### What you are asked to do
Of the entries below, copy only those lines that contain the word "possible".

(Stored entries)
▬▬▬
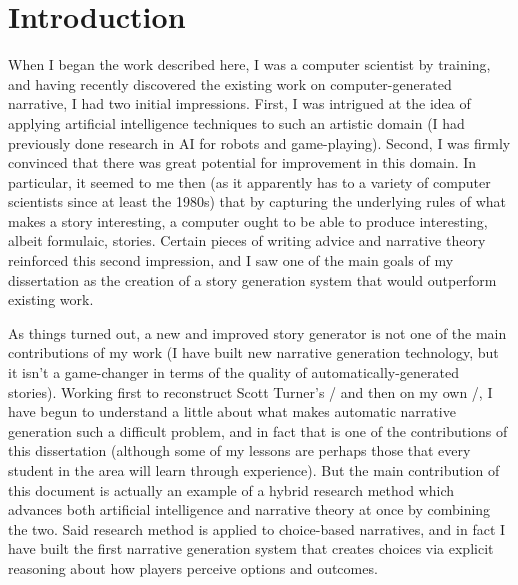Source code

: \chapter{Introduction}

\label{ch:intro}

When I began the work described here, I was a computer scientist by training, and having recently discovered the existing work on computer-generated narrative, I had two initial impressions.
%
First, I was intrigued at the idea of applying artificial intelligence techniques to such an artistic domain (I had previously done research in AI for robots and game-playing).
%
Second, I was firmly convinced that there was great potential for improvement in this domain.
%
In particular, it seemed to me then (as it apparently has to a variety of computer scientists since at least the 1980s) that by capturing the underlying rules of what makes a story interesting, a computer ought to be able to produce interesting, albeit formulaic, stories.
%
Certain pieces of writing advice and narrative theory reinforced this second impression, and I saw one of the main goals of my dissertation as the creation of a story generation system that would outperform existing work.


As things turned out, a new and improved story generator is not one of the main contributions of my work (I have built new narrative generation technology, but it isn't a game-changer in terms of the quality of automatically-generated stories).
%
Working first to reconstruct Scott Turner's \minstrel/ \citep{Turner1993} and then on my own \dunyazad/, I have begun to understand a little about what makes automatic narrative generation such a difficult problem, and in fact that is one of the contributions of this dissertation (although some of my lessons are perhaps those that every student in the area will learn through experience).
%
But the main contribution of this document is actually an example of a hybrid research method which advances both artificial intelligence and narrative theory at once by combining the two.
%
Said research method is applied to choice-based narratives, and in fact I have built the first narrative generation system that creates choices via explicit reasoning about how players perceive options and outcomes.


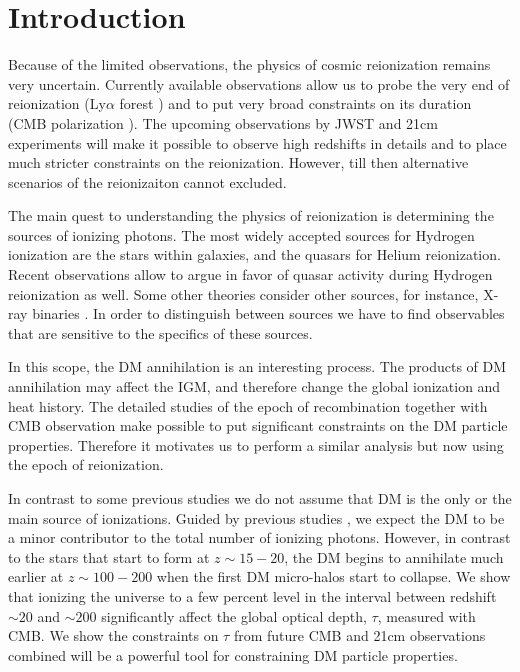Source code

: \section{Introduction}

Because of the limited observations, the physics of cosmic reionization remains very uncertain. Currently available observations allow us to probe the very end of reionization (Ly$\alpha$ forest \citet{Becker_2015}) and to put very broad constraints on its duration (CMB polarization \citet{Zahn_2012}). The upcoming observations by JWST and 21cm experiments will make it possible to observe high redshifts in details and to place much stricter constraints on the reionization. However, till then alternative scenarios of the reionizaiton cannot excluded.

The main quest to understanding the physics of reionization is determining the sources of ionizing photons. The most widely accepted sources for Hydrogen ionization are the stars within galaxies, and the quasars for Helium reionization. Recent observations allow \cite{2015arXiv150707678M} to argue in favor of quasar activity during Hydrogen reionization as well. Some other theories consider other sources, for instance, X-ray binaries \cite{Fialkov_2014}. In order to distinguish between sources we have to find observables that are sensitive to the specifics of these sources.

In this scope, the DM annihilation is an interesting process. The products of DM annihilation may affect the IGM, and therefore change the global ionization and heat history. The detailed studies of the epoch of recombination \citet{2015arXiv150603811S} together with CMB observation \cite{2015arXiv150201589P} make possible to put significant constraints on the DM particle properties. Therefore it motivates us to perform a similar analysis but now using the epoch of reionization. 

In contrast to some previous studies \cite{2009JCAP...10..009C, 2009PhRvD..80c5007B} we do not assume that DM is the only or the main source of ionizations. Guided by previous studies \cite{H_tsi_2009}, we expect the DM to be a minor contributor to the total number of ionizing photons. However, in contrast to the stars that start to form at $z\sim 15-20$, the DM begins to annihilate much earlier at $z\sim100-200$ when the first DM micro-halos start to collapse. We show that ionizing the universe to a few percent level in the interval between redshift $\sim20$ and $\sim200$ significantly affect the global optical depth, $\tau$, measured with CMB. We show the constraints on $\tau$ from future CMB and 21cm observations combined will be a powerful tool for constraining DM particle properties.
▬▬▬
### Output for this task
Because of the limited observations, the physics of cosmic reionization remains very uncertain. Currently available observations allow us to probe the very end of reionization (Ly$\alpha$ forest \citet{Becker_2015}) and to put very broad constraints on its duration (CMB polarization \citet{Zahn_2012}). The upcoming observations by JWST and 21cm experiments will make it possible to observe high redshifts in details and to place much stricter constraints on the reionization. However, till then alternative scenarios of the reionizaiton cannot excluded.
In this scope, the DM annihilation is an interesting process. The products of DM annihilation may affect the IGM, and therefore change the global ionization and heat history. The detailed studies of the epoch of recombination \citet{2015arXiv150603811S} together with CMB observation \cite{2015arXiv150201589P} make possible to put significant constraints on the DM particle properties. Therefore it motivates us to perform a similar analysis but now using the epoch of reionization. 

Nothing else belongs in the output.